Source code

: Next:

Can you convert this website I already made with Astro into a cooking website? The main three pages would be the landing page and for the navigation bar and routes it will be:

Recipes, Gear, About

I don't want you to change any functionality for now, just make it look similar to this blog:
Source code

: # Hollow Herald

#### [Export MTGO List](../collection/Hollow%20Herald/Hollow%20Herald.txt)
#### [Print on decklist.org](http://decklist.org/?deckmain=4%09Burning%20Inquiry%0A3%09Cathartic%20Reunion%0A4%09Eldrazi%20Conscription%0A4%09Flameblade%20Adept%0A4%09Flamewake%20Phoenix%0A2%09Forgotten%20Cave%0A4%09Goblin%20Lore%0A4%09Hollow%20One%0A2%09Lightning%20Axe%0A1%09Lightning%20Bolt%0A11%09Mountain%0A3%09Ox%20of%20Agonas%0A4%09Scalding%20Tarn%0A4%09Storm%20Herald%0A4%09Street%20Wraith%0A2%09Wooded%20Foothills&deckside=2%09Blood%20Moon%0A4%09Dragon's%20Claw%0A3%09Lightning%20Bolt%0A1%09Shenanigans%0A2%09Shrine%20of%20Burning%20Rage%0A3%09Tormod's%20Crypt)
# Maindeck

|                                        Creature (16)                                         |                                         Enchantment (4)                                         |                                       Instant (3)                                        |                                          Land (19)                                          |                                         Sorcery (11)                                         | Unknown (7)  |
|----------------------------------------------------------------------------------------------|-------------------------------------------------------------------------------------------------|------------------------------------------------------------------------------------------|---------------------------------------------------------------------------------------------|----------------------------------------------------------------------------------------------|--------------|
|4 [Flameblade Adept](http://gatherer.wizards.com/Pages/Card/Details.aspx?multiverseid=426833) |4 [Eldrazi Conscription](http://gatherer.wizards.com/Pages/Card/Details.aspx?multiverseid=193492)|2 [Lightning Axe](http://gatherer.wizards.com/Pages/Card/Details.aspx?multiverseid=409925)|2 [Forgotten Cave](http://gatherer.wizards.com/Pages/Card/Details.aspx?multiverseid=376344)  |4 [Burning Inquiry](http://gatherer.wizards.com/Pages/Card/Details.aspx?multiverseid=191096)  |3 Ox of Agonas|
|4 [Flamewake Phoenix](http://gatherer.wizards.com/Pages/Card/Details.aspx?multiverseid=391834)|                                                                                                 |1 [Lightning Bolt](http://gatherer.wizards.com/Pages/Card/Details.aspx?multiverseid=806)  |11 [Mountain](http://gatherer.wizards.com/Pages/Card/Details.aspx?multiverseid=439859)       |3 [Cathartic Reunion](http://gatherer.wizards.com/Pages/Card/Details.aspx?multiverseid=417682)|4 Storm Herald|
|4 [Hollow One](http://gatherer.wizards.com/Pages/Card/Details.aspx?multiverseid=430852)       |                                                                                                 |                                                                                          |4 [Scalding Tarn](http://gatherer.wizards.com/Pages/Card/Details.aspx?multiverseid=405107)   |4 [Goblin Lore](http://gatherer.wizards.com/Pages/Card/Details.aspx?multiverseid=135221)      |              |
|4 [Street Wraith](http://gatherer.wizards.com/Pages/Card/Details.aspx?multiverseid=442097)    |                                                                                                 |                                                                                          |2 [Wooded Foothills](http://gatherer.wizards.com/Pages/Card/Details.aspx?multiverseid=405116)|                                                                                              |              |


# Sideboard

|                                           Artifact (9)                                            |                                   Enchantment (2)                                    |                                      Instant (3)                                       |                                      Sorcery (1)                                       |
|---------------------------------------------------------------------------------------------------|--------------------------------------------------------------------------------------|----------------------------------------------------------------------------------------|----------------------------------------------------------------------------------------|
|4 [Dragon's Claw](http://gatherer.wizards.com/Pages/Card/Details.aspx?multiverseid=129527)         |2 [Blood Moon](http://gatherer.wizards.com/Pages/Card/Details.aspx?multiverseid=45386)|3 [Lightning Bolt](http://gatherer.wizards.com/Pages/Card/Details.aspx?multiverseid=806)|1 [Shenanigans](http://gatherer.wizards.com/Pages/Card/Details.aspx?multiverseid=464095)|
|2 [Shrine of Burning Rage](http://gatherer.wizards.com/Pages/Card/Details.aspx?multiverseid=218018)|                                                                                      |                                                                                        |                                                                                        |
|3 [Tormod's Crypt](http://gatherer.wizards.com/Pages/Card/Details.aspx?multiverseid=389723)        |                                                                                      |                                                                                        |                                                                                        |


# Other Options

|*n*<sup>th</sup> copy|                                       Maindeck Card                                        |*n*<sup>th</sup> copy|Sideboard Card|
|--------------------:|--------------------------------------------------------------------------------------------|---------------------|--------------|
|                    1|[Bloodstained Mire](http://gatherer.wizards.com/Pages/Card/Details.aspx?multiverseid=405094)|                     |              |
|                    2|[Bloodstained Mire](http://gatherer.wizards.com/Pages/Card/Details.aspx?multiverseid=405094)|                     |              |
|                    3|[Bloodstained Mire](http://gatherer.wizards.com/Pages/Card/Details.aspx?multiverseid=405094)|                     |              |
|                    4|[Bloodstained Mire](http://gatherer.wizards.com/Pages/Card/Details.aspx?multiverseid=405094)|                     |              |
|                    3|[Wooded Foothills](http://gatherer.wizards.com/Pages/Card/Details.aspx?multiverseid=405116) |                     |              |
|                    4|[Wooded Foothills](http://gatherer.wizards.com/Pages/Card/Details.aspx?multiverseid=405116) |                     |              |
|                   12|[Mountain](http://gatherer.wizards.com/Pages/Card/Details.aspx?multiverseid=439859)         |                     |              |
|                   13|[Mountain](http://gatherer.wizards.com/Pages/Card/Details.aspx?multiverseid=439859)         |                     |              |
· · · ·
EXERCISE
Working from the entries above, find every line in which the word "this" occurs and copy it.

SOLUTION
Can you convert this website I already made with Astro into a cooking website? The main three pages would be the landing page and for the navigation bar and routes it will be:
I don't want you to change any functionality for now, just make it look similar to this blog:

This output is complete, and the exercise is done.